What to Build (MVP Path)

  • Protocol skeleton with two starter adapters per platform.
  • Delta-sync, simple governance ledger, and identity primitives (DID-based).
  • Cross-domain demo with a simulated domain (Phase 2) and HIL validation (Phase 3).
  • A minimal DSL sketch: LocalProblem/SharedVariables/PlanDelta and toy adapters to bootstrap interoperability.

Development Rules

  • All changes should be driven by tests. If a feature requires a new test, add it alongside the implementation.
  • Use the existing test.sh to validate tests and packaging build. The script runs pytest and builds the package via python -m build.
  • Do not break the public API unless explicitly requested.
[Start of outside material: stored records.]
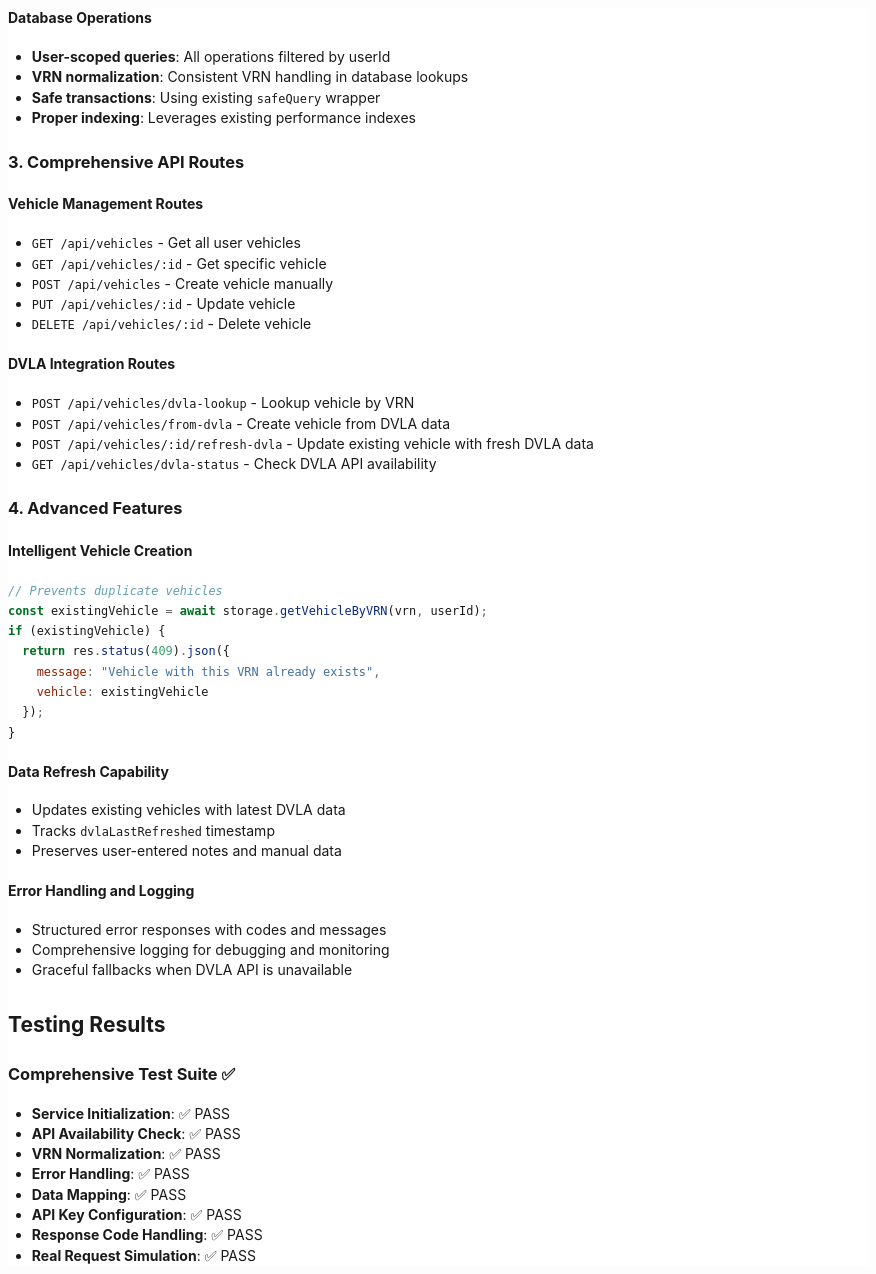 #### Database Operations
- **User-scoped queries**: All operations filtered by userId
- **VRN normalization**: Consistent VRN handling in database lookups
- **Safe transactions**: Using existing `safeQuery` wrapper
- **Proper indexing**: Leverages existing performance indexes

### 3. Comprehensive API Routes

#### Vehicle Management Routes
- `GET /api/vehicles` - Get all user vehicles
- `GET /api/vehicles/:id` - Get specific vehicle
- `POST /api/vehicles` - Create vehicle manually
- `PUT /api/vehicles/:id` - Update vehicle
- `DELETE /api/vehicles/:id` - Delete vehicle

#### DVLA Integration Routes
- `POST /api/vehicles/dvla-lookup` - Lookup vehicle by VRN
- `POST /api/vehicles/from-dvla` - Create vehicle from DVLA data
- `POST /api/vehicles/:id/refresh-dvla` - Update existing vehicle with fresh DVLA data
- `GET /api/vehicles/dvla-status` - Check DVLA API availability

### 4. Advanced Features

#### Intelligent Vehicle Creation
```javascript
// Prevents duplicate vehicles
const existingVehicle = await storage.getVehicleByVRN(vrn, userId);
if (existingVehicle) {
  return res.status(409).json({ 
    message: "Vehicle with this VRN already exists",
    vehicle: existingVehicle
  });
}
```

#### Data Refresh Capability
- Updates existing vehicles with latest DVLA data
- Tracks `dvlaLastRefreshed` timestamp
- Preserves user-entered notes and manual data

#### Error Handling and Logging
- Structured error responses with codes and messages
- Comprehensive logging for debugging and monitoring
- Graceful fallbacks when DVLA API is unavailable

## Testing Results

### Comprehensive Test Suite ✅
- **Service Initialization**: ✅ PASS
- **API Availability Check**: ✅ PASS  
- **VRN Normalization**: ✅ PASS
- **Error Handling**: ✅ PASS
- **Data Mapping**: ✅ PASS
- **API Key Configuration**: ✅ PASS
- **Response Code Handling**: ✅ PASS
- **Real Request Simulation**: ✅ PASS
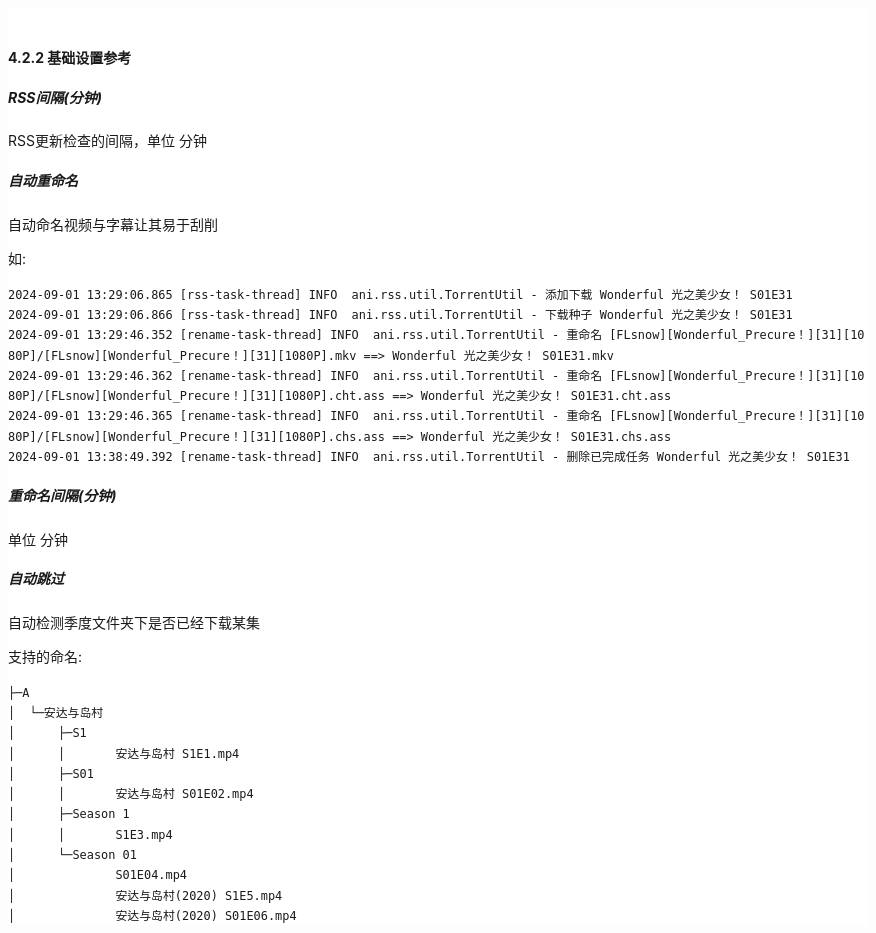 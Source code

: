 <picture>
    <source srcset="https://s3.catcat.blog/images/2024/09/QQ_1726019309038.avif" type="image/avif">
    <source srcset="https://s3.catcat.blog/images/2024/09/QQ_1726019309038.webp" type="image/webp">
    <img src="https://s3.catcat.blog/images/2024/09/QQ_1726019309038.jpg" alt="" loading="lazy">
</picture>

#### 4.2.2 基础设置参考

##### RSS间隔(分钟)[](https://docs.wushuo.top/docs#rss%E9%97%B4%E9%9A%94%E5%88%86%E9%92%9F)

RSS更新检查的间隔，单位 分钟

##### 自动重命名[](https://docs.wushuo.top/docs#%E8%87%AA%E5%8A%A8%E9%87%8D%E5%91%BD%E5%90%8D)

自动命名视频与字幕让其易于刮削

如:

```shell
2024-09-01 13:29:06.865 [rss-task-thread] INFO  ani.rss.util.TorrentUtil - 添加下载 Wonderful 光之美少女！ S01E31
2024-09-01 13:29:06.866 [rss-task-thread] INFO  ani.rss.util.TorrentUtil - 下载种子 Wonderful 光之美少女！ S01E31
2024-09-01 13:29:46.352 [rename-task-thread] INFO  ani.rss.util.TorrentUtil - 重命名 [FLsnow][Wonderful_Precure！][31][1080P]/[FLsnow][Wonderful_Precure！][31][1080P].mkv ==> Wonderful 光之美少女！ S01E31.mkv
2024-09-01 13:29:46.362 [rename-task-thread] INFO  ani.rss.util.TorrentUtil - 重命名 [FLsnow][Wonderful_Precure！][31][1080P]/[FLsnow][Wonderful_Precure！][31][1080P].cht.ass ==> Wonderful 光之美少女！ S01E31.cht.ass
2024-09-01 13:29:46.365 [rename-task-thread] INFO  ani.rss.util.TorrentUtil - 重命名 [FLsnow][Wonderful_Precure！][31][1080P]/[FLsnow][Wonderful_Precure！][31][1080P].chs.ass ==> Wonderful 光之美少女！ S01E31.chs.ass
2024-09-01 13:38:49.392 [rename-task-thread] INFO  ani.rss.util.TorrentUtil - 删除已完成任务 Wonderful 光之美少女！ S01E31
```

##### 重命名间隔(分钟)[](https://docs.wushuo.top/docs#%E9%87%8D%E5%91%BD%E5%90%8D%E9%97%B4%E9%9A%94%E5%88%86%E9%92%9F)

单位 分钟

##### 自动跳过[](https://docs.wushuo.top/docs#%E8%87%AA%E5%8A%A8%E8%B7%B3%E8%BF%87)

自动检测季度文件夹下是否已经下载某集

支持的命名:

```shell
├─A
│  └─安达与岛村
│      ├─S1
│      │       安达与岛村 S1E1.mp4
│      ├─S01
│      │       安达与岛村 S01E02.mp4
│      ├─Season 1
│      │       S1E3.mp4
│      └─Season 01
│              S01E04.mp4
│              安达与岛村(2020) S1E5.mp4
│              安达与岛村(2020) S01E06.mp4
```
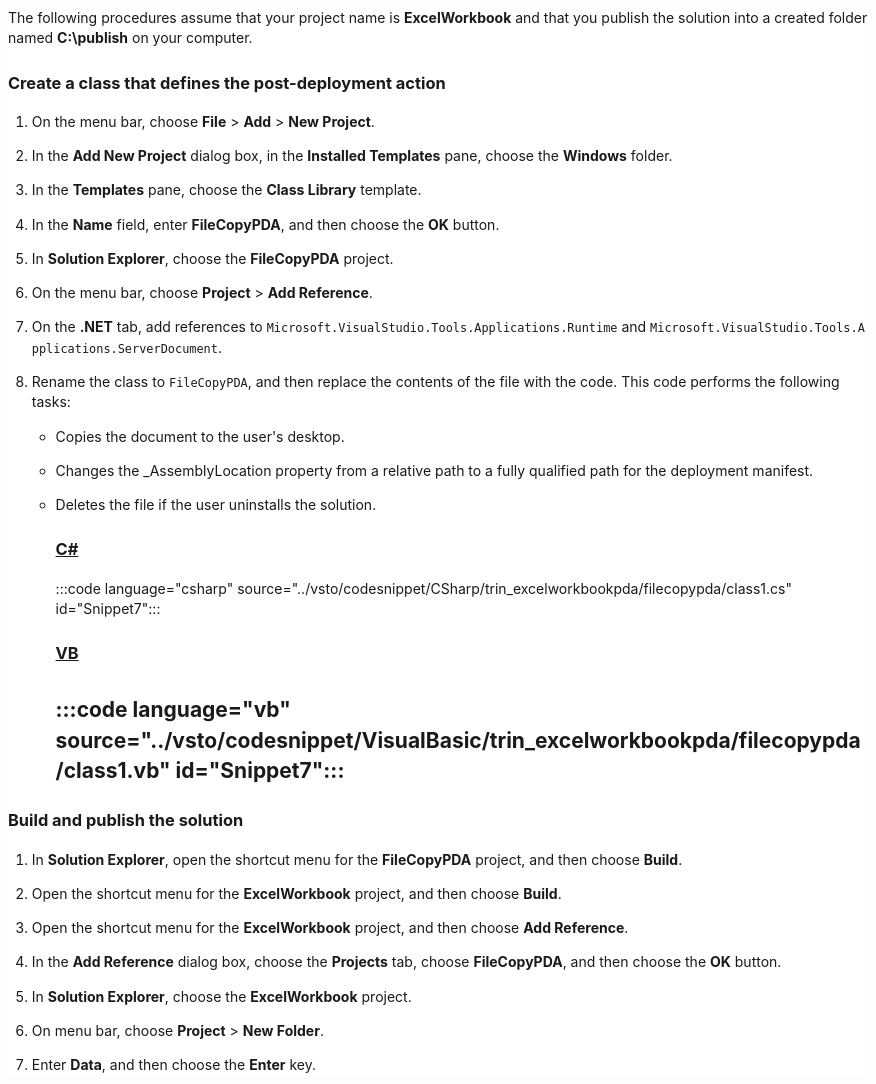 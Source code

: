  The following procedures assume that your project name is **ExcelWorkbook** and that you publish the solution into a created folder named **C:\publish** on your computer.

### Create a class that defines the post-deployment action

1. On the menu bar, choose **File** > **Add** > **New Project**.

2. In the **Add New Project** dialog box, in the **Installed Templates** pane, choose the **Windows** folder.

3. In the **Templates** pane, choose the **Class Library** template.

4. In the **Name** field, enter **FileCopyPDA**, and then choose the **OK** button.

5. In **Solution Explorer**, choose the **FileCopyPDA** project.

6. On the menu bar, choose **Project** > **Add Reference**.

7. On the **.NET** tab, add references to `Microsoft.VisualStudio.Tools.Applications.Runtime` and `Microsoft.VisualStudio.Tools.Applications.ServerDocument`.

8. Rename the class to `FileCopyPDA`, and then replace the contents of the file with the code. This code performs the following tasks:

   - Copies the document to the user's desktop.

   - Changes the _AssemblyLocation property from a relative path to a fully qualified path for the deployment manifest.

   - Deletes the file if the user uninstalls the solution.

     ### [C#](#tab/csharp)
     :::code language="csharp" source="../vsto/codesnippet/CSharp/trin_excelworkbookpda/filecopypda/class1.cs" id="Snippet7":::

     ### [VB](#tab/vb)
     :::code language="vb" source="../vsto/codesnippet/VisualBasic/trin_excelworkbookpda/filecopypda/class1.vb" id="Snippet7":::
     ---

### Build and publish the solution

1. In **Solution Explorer**, open the shortcut menu for the **FileCopyPDA** project, and then choose **Build**.

2. Open the shortcut menu for the **ExcelWorkbook** project, and then choose **Build**.

3. Open the shortcut menu for the **ExcelWorkbook** project, and then choose **Add Reference**.

4. In the **Add Reference** dialog box, choose the **Projects** tab, choose **FileCopyPDA**, and then choose the **OK** button.

5. In **Solution Explorer**, choose the **ExcelWorkbook** project.

6. On menu bar, choose **Project** > **New Folder**.

7. Enter **Data**, and then choose the **Enter** key.
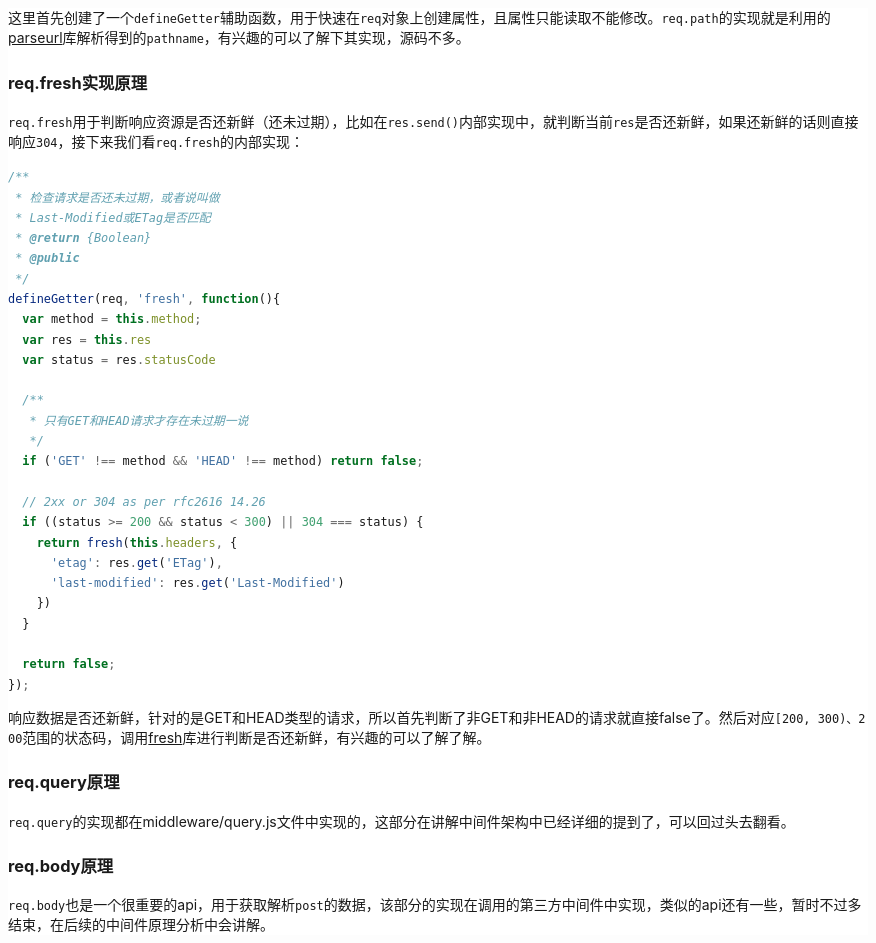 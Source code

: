 
这里首先创建了一个`defineGetter`辅助函数，用于快速在`req`对象上创建属性，且属性只能读取不能修改。`req.path`的实现就是利用的[parseurl](https://github.com/pillarjs/parseurl#readme)库解析得到的`pathname`，有兴趣的可以了解下其实现，源码不多。

### req.fresh实现原理

`req.fresh`用于判断响应资源是否还新鲜（还未过期），比如在`res.send()`内部实现中，就判断当前`res`是否还新鲜，如果还新鲜的话则直接响应`304`，接下来我们看`req.fresh`的内部实现：

```js
/**
 * 检查请求是否还未过期，或者说叫做
 * Last-Modified或ETag是否匹配
 * @return {Boolean}
 * @public
 */
defineGetter(req, 'fresh', function(){
  var method = this.method;
  var res = this.res
  var status = res.statusCode

  /**
   * 只有GET和HEAD请求才存在未过期一说
   */
  if ('GET' !== method && 'HEAD' !== method) return false;

  // 2xx or 304 as per rfc2616 14.26
  if ((status >= 200 && status < 300) || 304 === status) {
    return fresh(this.headers, {
      'etag': res.get('ETag'),
      'last-modified': res.get('Last-Modified')
    })
  }

  return false;
});
```

响应数据是否还新鲜，针对的是GET和HEAD类型的请求，所以首先判断了非GET和非HEAD的请求就直接false了。然后对应`[200, 300)、200`范围的状态码，调用[fresh](https://github.com/jshttp/fresh#readme)库进行判断是否还新鲜，有兴趣的可以了解了解。

### req.query原理

`req.query`的实现都在middleware/query.js文件中实现的，这部分在讲解中间件架构中已经详细的提到了，可以回过头去翻看。

### req.body原理

`req.body`也是一个很重要的api，用于获取解析`post`的数据，该部分的实现在调用的第三方中间件中实现，类似的api还有一些，暂时不过多结束，在后续的中间件原理分析中会讲解。
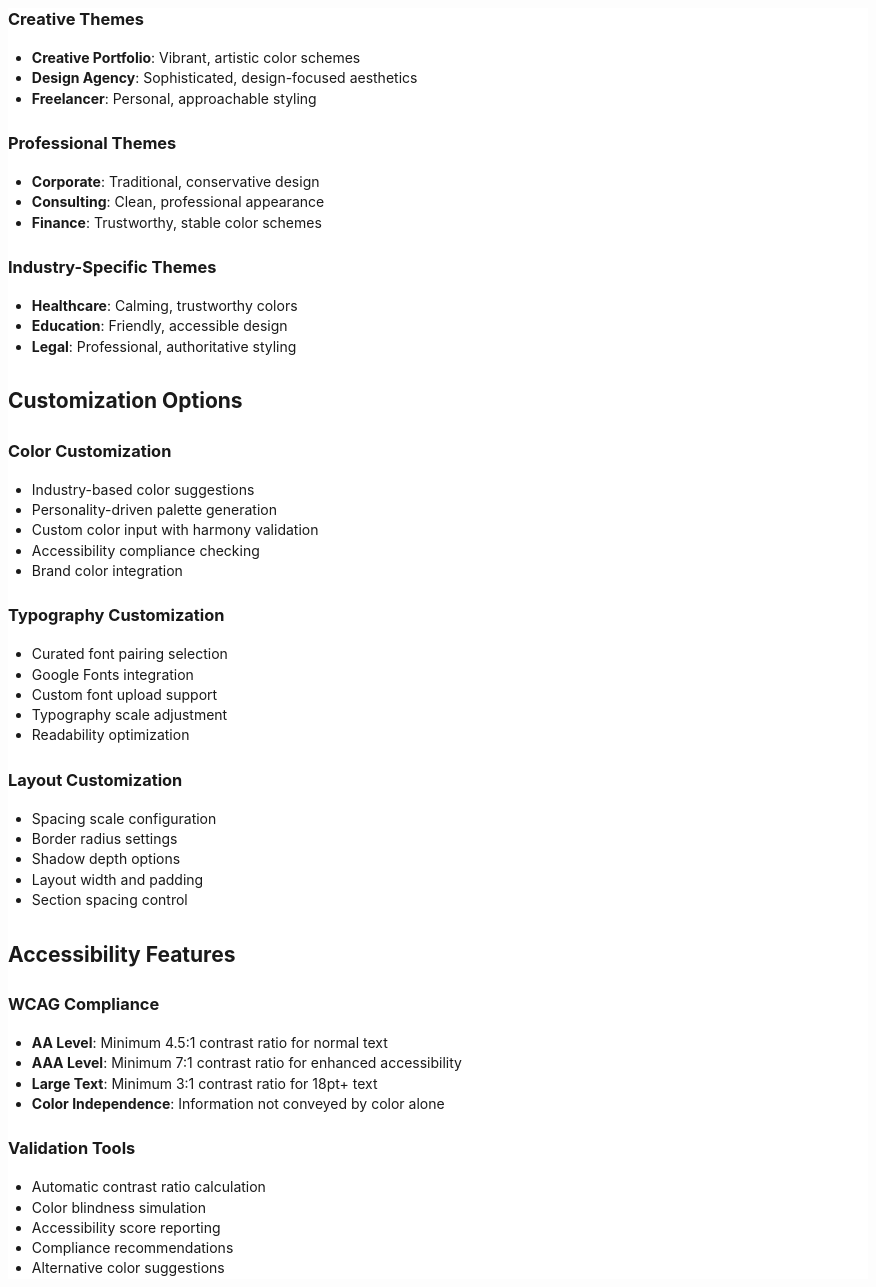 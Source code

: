 ### Creative Themes
- **Creative Portfolio**: Vibrant, artistic color schemes
- **Design Agency**: Sophisticated, design-focused aesthetics
- **Freelancer**: Personal, approachable styling

### Professional Themes
- **Corporate**: Traditional, conservative design
- **Consulting**: Clean, professional appearance
- **Finance**: Trustworthy, stable color schemes

### Industry-Specific Themes
- **Healthcare**: Calming, trustworthy colors
- **Education**: Friendly, accessible design
- **Legal**: Professional, authoritative styling

## Customization Options

### Color Customization
- Industry-based color suggestions
- Personality-driven palette generation
- Custom color input with harmony validation
- Accessibility compliance checking
- Brand color integration

### Typography Customization
- Curated font pairing selection
- Google Fonts integration
- Custom font upload support
- Typography scale adjustment
- Readability optimization

### Layout Customization
- Spacing scale configuration
- Border radius settings
- Shadow depth options
- Layout width and padding
- Section spacing control

## Accessibility Features

### WCAG Compliance
- **AA Level**: Minimum 4.5:1 contrast ratio for normal text
- **AAA Level**: Minimum 7:1 contrast ratio for enhanced accessibility
- **Large Text**: Minimum 3:1 contrast ratio for 18pt+ text
- **Color Independence**: Information not conveyed by color alone

### Validation Tools
- Automatic contrast ratio calculation
- Color blindness simulation
- Accessibility score reporting
- Compliance recommendations
- Alternative color suggestions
If you add new classes, export them from the packages init to ease discoverability.
  • When in doubt, add a small integration test demonstrating a 2-node ADMM interaction before expanding scope.

Publishing and Governance

  • Publishable artifacts should include a clear README, a small DSL sketch, and a contract registry skeleton.
  • A ready-to-publish signal is provided via a READY_TO_PUBLISH file in the repository root once all required checks pass.

Contributing

  • Open issues and PRs should reference sections of this guide and align with the MVP roadmap.
  • Documentation updates should accompany code changes.

This file is intentionally lightweight but should be kept current with repository changes.